Transmission – klient torrent
Od trzech dni zastanawiałem się czy w ogóle poruszać ten temat na blogu. Ostatecznie jednak spojrzałem na listę fajnych narzędzi związanych z P2P, którą sobie wcześniej sporządziłem, i twierdziłem, że nie mogę odpuścić tego tematu. Torrent to ogólnie trochę temat tabu, uznawany za balansowanie na granicy prawa, niby wiele ludzi to hejtuje, a jednak sporo z nich i tak korzysta. Warto pamiętać, że torrent to nie tylko piracenie filmów, gier i muzyki. Przez sieć P2P można przecież pobierać i udostępniać wiele treści nie objętych prawami autorskimi. Przykładem tego są chociażby dystrubucje Linuxa.
Czy korzystanie z torrent w Polsce jest legalne?
To praktycznie pierwsze pytanie, które nasuwa się każdemu kto ma pierwszą styczność z pobieraniem czegokolwiek z torrentów.
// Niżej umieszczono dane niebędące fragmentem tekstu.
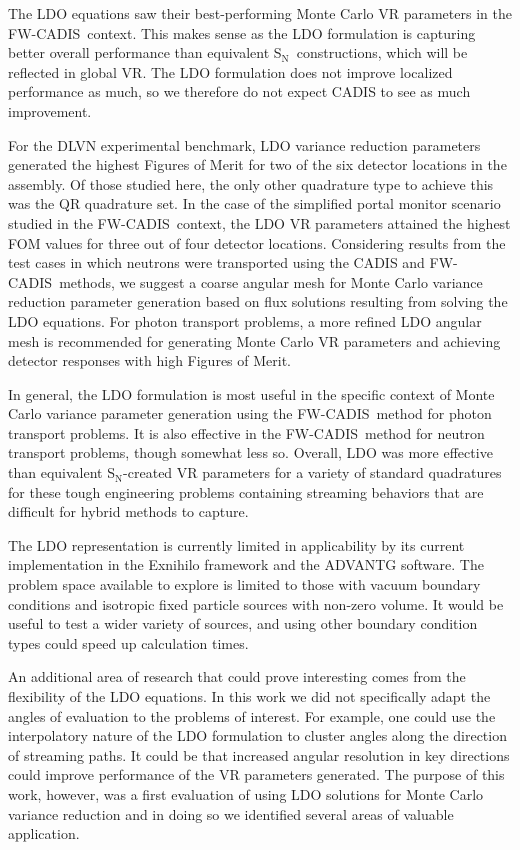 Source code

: \documentclass{article} %
\newcommand{\sn}{S$_\mathrm{N}$}
\newcommand{\fwc}{\mbox{FW-CADIS}}
\begin{document}
The LDO equations saw their best-performing Monte Carlo VR parameters in the
\fwc\ context. This makes sense as the LDO formulation is capturing better
overall performance than equivalent \sn\ constructions, which will be reflected
in global VR. The LDO formulation does not improve localized performance as
much, so we therefore do not expect CADIS to see as much improvement.

For the DLVN experimental benchmark, LDO variance reduction
parameters generated the highest Figures of Merit for two of the six detector
locations in the assembly. Of those studied here, the only other quadrature
type to achieve this was the QR quadrature set. In the case of the simplified
portal monitor scenario studied in the \fwc\ context, the LDO VR
parameters attained the highest FOM values for three out of four detector
locations. Considering results from the test cases in which neutrons
were transported using the CADIS and \fwc\ methods, we suggest a coarse
angular mesh for Monte Carlo variance reduction parameter generation based on
flux solutions resulting from solving the LDO equations. For photon transport
problems, a more refined LDO angular mesh is recommended for generating Monte
Carlo VR parameters and achieving detector responses with high Figures of
Merit.

In general, the LDO formulation is most useful in the specific context of Monte
Carlo variance parameter generation using the \fwc\ method for photon transport
problems. It is also effective in the \fwc\ method for neutron transport
problems, though somewhat less so. Overall, LDO was more effective than
equivalent \sn-created VR parameters for a variety of standard quadratures for
these tough engineering problems containing streaming behaviors that are
difficult for hybrid methods to capture.

The LDO representation
is currently limited in applicability by its current implementation in the
Exnihilo framework and the ADVANTG software. The problem space available to
explore is limited to those with vacuum boundary conditions and isotropic
fixed particle sources with non-zero volume. It would be useful to test a
wider variety of sources, and using other boundary condition types could speed
up calculation times.

An additional area of research that could prove interesting comes from the
flexibility of the LDO equations. In this work we did not specifically adapt
the angles of evaluation to the problems of interest. For example, one could
use the interpolatory nature of the LDO formulation to cluster angles along
the direction of streaming paths. It could be that increased angular resolution
in key directions could improve performance of the VR parameters generated.
The purpose of this work, however, was a first evaluation of using LDO
solutions for Monte Carlo variance reduction and in doing so we identified
several areas of valuable application. 
\end{document}
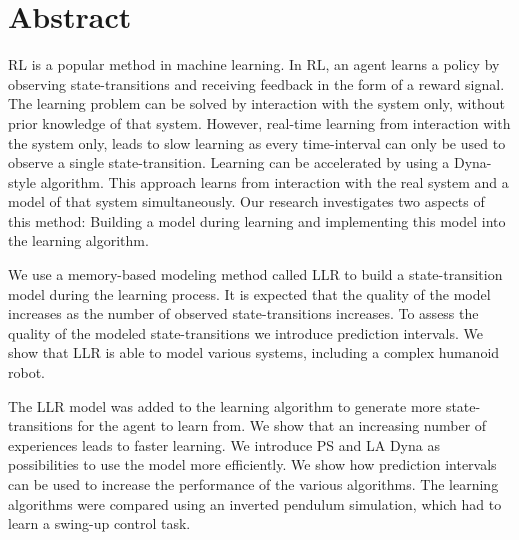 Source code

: \chapter{Abstract}



\acf{RL} is a popular method in machine learning. In RL, an agent learns a policy by observing state-transitions and receiving feedback in the form of a reward signal. The learning problem can be solved by interaction with the system only, without prior knowledge of that system. However, real-time learning from interaction with the system only, leads to slow learning as every time-interval can only be used to observe a single state-transition. Learning can be accelerated by using a Dyna-style algorithm. This approach learns from interaction with the real system and a model of that system simultaneously. Our research investigates two aspects of this method: Building a model during learning and implementing this model into the learning algorithm.

We use a memory-based modeling method called \acf{LLR} to build a state-transition model during the learning process. It is expected that the quality of the model increases as the number of observed state-transitions increases. To assess the quality of the modeled state-transitions we introduce prediction intervals. We show that LLR is able to model various systems, including a complex humanoid robot.

The \acs{LLR} model was added to the learning algorithm to generate more state-transitions for the agent to learn from. We show that an increasing number of experiences leads to faster learning. We introduce \acf{PS} and \acf{LA Dyna} as possibilities to use the model more efficiently. We show how prediction intervals can be used to increase the performance of the various algorithms. The learning algorithms were compared using an inverted pendulum simulation, which had to learn a swing-up control task.



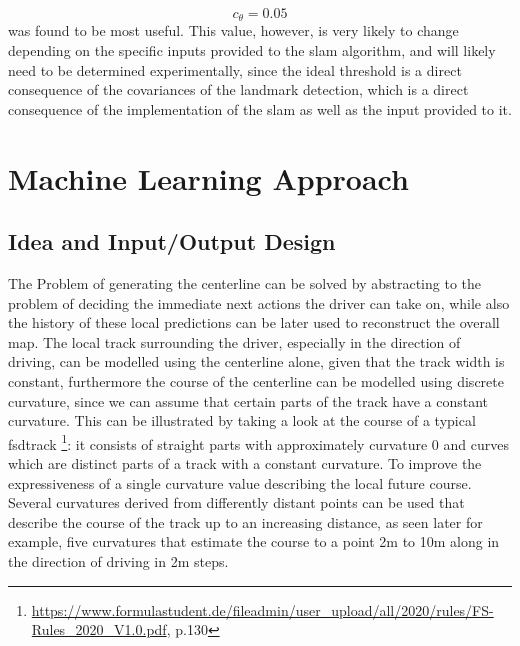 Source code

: $$c_\theta = 0.05$$
was found to be most useful. This value, however, is very likely to change depending on the specific inputs provided to the \ac{slam} algorithm, and will likely need to be determined experimentally, since the ideal threshold is a direct consequence of the covariances of the landmark detection, which is a direct consequence of the implementation of the \ac{slam} as well as the input provided to it.


\section{Machine Learning Approach}
\subsection{Idea and Input/Output Design}
The Problem of generating the centerline can be solved by abstracting to the problem of deciding the immediate next actions the driver can take on, while also the history of these local predictions can be later used to reconstruct the overall map. The local track surrounding the driver, especially in the direction of driving, can be modelled using the centerline alone, given that the track width is constant, furthermore the course of the centerline can be modelled using discrete curvature, since we can assume that certain parts of the track have a constant curvature. This can be illustrated by taking a look at the course of a typical \ac{fsd}track \footnote{\url{https://www.formulastudent.de/fileadmin/user_upload/all/2020/rules/FS-Rules_2020_V1.0.pdf}, p.130}: it consists of straight parts with approximately curvature 0 and curves which are distinct parts of a track with a constant curvature. To improve the expressiveness of a single curvature value describing the local future course. Several curvatures derived from differently distant points can be used that describe the course of the track up to an increasing distance, as seen later for example, five curvatures that estimate the course to a point 2m to 10m along in the direction of driving in 2m steps.


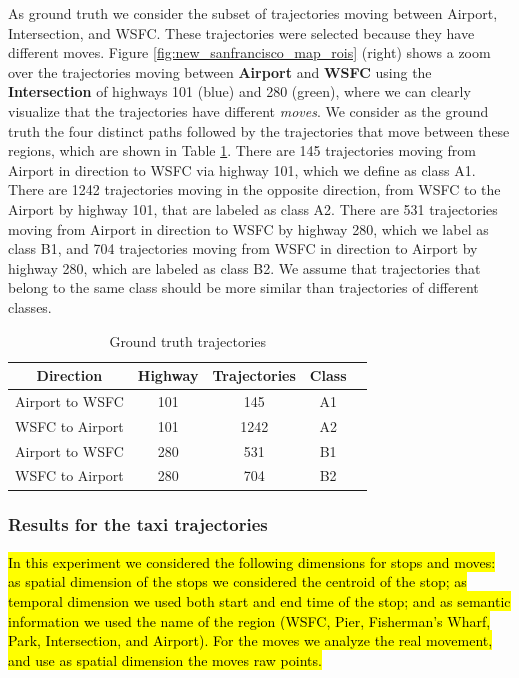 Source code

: \documentclass[12pt]{article}
\begin{document}
As ground truth we consider the subset of trajectories moving between Airport,  Intersection, and WSFC. These trajectories were selected because they have different moves.  Figure {\ref{fig:new_sanfrancisco_map_rois}} (right) shows a zoom over the trajectories moving between  \textbf{Airport} and \textbf{WSFC}  using the \textbf{Intersection} of highways 101 (blue) and 280 (green), where we can clearly visualize that the trajectories have different \emph{moves}. We consider as the ground truth the four distinct paths followed by the trajectories that move between these regions, which are shown in Table {\ref{tab:new_san_francisco_dataset}}. There are 145 trajectories moving from Airport in direction to WSFC via highway 101, which we define as class A1. There are 1242 trajectories moving in the opposite direction, from WSFC to the Airport by highway 101, that are labeled as class A2. There are 531 trajectories moving from Airport in direction to WSFC by highway 280, which we label as class B1, and 704 trajectories moving from WSFC in direction to Airport by highway 280, which are labeled as class B2. We assume that trajectories that belong to the same class should be more similar than trajectories of different classes.

\begin{table}[h]
\scriptsize
  \centering
  \begin{tabular}{|c|c|c|c|c|}
  	\hline
 Direction & Highway & Trajectories & Class \\
  	\hline
 Airport to WSFC & 101 & 145 & A1\\
 WSFC to Airport & 101 & 1242 & A2\\
 Airport to WSFC & 280 & 531 & B1\\
 WSFC to Airport & 280 & 704 & B2\\
    \hline
  \end{tabular}
  \caption{Ground truth trajectories}
  \label{tab:new_san_francisco_dataset}
\end{table}

\subsubsection{Results for the taxi trajectories}

\hl{In this experiment we considered the following dimensions for stops and moves: as spatial dimension of the stops we considered the centroid of the stop; as temporal dimension we used both start and end time of the stop; and as semantic information we used the name of the region (WSFC, Pier, Fisherman's Wharf, Park, Intersection, and Airport). For the moves we analyze the real movement, and use as spatial dimension the moves raw points.}
\end{document}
Niestety w mojej ocenie nie ma tutaj binarnej odpowiedzi, bo sprawa zamiast czarno-białej jest szara. Oczywiście odpowiedź brzmi TAK jeżeli pobieramy lub nawet udostępniamy coś do czego mamy prawa autorskie, coś co nie jest objęte prawem autorskim lub jest darmowe, powszechnie dostępne i/lub posiada licencję, która na to pozwala. Co w przypadku „utworów”, bo tak w „Ustawie o prawie autorskim i prawach pokrewnych” określa się rzeczy objęte prawami autorskimi? Tutaj każdy powie Wam zapewne co innego, ja natomiast mam na ten temat swoje zdanie i jeżeli macie ochotę się z nim zapoznać to czytajcie dalej, a jak nie to zapraszam do dalszej części wpisu. Po pierwsze uważam, że dopóki mnie stać to znacznie lepsze dla zdrowia psychicznego jest korzystanie z legalnych źródeł. Tak też robię i na pewno będę do tego zachęcał. Natomiast nie zamierzam wieszać psów na osobach, które podjęły inne decyzje i od czasu do czasu piracą sobie coś na własny użytek. Nawet jeżeli zagłębimy się w treść wspomnianej „Ustawy o prawie autorskim i prawach pokrewnych” to widać, że tak naprawdę cały czas przewija się to, że karze podlegają osoby, które rozpowszechniają, a nie pobierają, treści objęte prawem autorskim. Do tego dochodzi nam jeszcze korzyść majątkowa, ale tego to już całkowicie nie popieram i uważam, że prawo powinno jasno regulować takie kwestie i być bardzo surowo egzekwowane. Nienawidzę parweniuszy, którzy wykorzystują bezczelnie owoce czyjejś pracy, aby w prosty sposób czerpać z tego korzyści majątkowe.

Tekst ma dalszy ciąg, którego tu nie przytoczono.